Data:
[Start of Attachment]
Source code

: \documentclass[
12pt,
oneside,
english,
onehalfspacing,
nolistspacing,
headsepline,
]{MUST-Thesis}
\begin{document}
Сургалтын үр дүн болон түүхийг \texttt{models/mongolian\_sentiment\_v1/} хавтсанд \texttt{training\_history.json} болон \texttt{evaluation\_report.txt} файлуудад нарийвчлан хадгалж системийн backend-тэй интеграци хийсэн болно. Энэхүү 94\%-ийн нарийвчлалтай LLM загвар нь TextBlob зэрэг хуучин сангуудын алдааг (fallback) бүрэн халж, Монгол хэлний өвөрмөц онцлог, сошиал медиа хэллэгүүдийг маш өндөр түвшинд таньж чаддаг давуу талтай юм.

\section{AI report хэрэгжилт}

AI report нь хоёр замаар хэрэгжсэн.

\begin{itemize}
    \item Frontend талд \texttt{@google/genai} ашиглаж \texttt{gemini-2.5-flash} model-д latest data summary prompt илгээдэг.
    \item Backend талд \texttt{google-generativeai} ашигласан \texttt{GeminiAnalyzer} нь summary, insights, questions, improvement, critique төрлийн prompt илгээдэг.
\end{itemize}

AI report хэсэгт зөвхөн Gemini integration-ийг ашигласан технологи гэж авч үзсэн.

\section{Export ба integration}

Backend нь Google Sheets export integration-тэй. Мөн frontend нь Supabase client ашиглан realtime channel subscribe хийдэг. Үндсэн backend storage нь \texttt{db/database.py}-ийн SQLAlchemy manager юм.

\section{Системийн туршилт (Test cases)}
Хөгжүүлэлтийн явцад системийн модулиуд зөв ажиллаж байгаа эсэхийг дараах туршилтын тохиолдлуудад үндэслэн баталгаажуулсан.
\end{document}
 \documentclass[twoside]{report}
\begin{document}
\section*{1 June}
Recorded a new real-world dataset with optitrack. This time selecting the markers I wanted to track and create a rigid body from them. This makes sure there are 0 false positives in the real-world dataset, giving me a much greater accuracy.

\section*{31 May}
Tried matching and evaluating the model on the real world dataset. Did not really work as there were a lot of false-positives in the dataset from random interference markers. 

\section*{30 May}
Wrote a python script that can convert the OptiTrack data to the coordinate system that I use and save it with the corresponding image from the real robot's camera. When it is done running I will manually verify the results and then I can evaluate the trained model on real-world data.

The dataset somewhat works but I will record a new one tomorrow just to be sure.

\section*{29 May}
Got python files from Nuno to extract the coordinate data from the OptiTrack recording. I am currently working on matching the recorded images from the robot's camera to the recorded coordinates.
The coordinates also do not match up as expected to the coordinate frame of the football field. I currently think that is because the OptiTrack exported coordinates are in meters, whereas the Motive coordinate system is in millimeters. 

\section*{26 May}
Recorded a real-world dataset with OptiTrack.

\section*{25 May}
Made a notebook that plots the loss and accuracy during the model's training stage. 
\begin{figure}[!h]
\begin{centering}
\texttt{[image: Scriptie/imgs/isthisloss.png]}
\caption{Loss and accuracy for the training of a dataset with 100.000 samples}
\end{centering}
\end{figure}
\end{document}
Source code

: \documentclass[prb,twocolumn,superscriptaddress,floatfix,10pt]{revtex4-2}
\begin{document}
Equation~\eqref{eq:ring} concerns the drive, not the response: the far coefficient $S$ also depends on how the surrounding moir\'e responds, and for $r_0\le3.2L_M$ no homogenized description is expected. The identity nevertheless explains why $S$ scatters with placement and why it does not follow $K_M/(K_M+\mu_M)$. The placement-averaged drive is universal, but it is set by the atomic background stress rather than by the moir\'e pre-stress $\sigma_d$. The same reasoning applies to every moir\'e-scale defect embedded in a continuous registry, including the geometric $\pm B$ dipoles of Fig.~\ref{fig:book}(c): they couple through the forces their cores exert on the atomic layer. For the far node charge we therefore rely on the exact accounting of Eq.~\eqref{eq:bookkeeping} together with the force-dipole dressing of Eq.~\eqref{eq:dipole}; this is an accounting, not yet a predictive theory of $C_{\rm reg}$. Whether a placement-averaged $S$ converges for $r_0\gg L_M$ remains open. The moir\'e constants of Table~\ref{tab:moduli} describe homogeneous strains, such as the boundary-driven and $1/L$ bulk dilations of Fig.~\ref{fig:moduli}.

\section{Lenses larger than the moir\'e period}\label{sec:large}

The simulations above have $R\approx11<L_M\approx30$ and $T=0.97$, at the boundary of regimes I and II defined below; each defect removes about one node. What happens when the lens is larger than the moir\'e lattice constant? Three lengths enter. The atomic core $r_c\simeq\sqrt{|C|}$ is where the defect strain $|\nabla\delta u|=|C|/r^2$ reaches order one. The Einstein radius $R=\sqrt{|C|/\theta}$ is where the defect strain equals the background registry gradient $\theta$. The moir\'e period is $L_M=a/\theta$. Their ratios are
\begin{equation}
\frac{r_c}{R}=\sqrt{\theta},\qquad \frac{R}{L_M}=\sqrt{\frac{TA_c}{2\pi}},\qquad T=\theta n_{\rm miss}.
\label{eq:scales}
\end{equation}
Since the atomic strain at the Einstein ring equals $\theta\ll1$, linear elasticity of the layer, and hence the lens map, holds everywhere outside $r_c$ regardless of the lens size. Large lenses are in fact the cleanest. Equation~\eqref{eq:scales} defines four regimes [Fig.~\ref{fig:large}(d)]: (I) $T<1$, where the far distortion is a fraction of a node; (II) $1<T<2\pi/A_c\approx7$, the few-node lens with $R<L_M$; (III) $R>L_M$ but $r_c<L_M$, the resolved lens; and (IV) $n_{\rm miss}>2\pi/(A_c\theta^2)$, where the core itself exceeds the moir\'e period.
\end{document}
[End of Attachment]
Your objective: Only the lines holding "camera" are wanted, so copy each of them from the material.

Answer to the problem:
Wrote a python script that can convert the OptiTrack data to the coordinate system that I use and save it with the corresponding image from the real robot's camera. When it is done running I will manually verify the results and then I can evaluate the trained model on real-world data.
Got python files from Nuno to extract the coordinate data from the OptiTrack recording. I am currently working on matching the recorded images from the robot's camera to the recorded coordinates.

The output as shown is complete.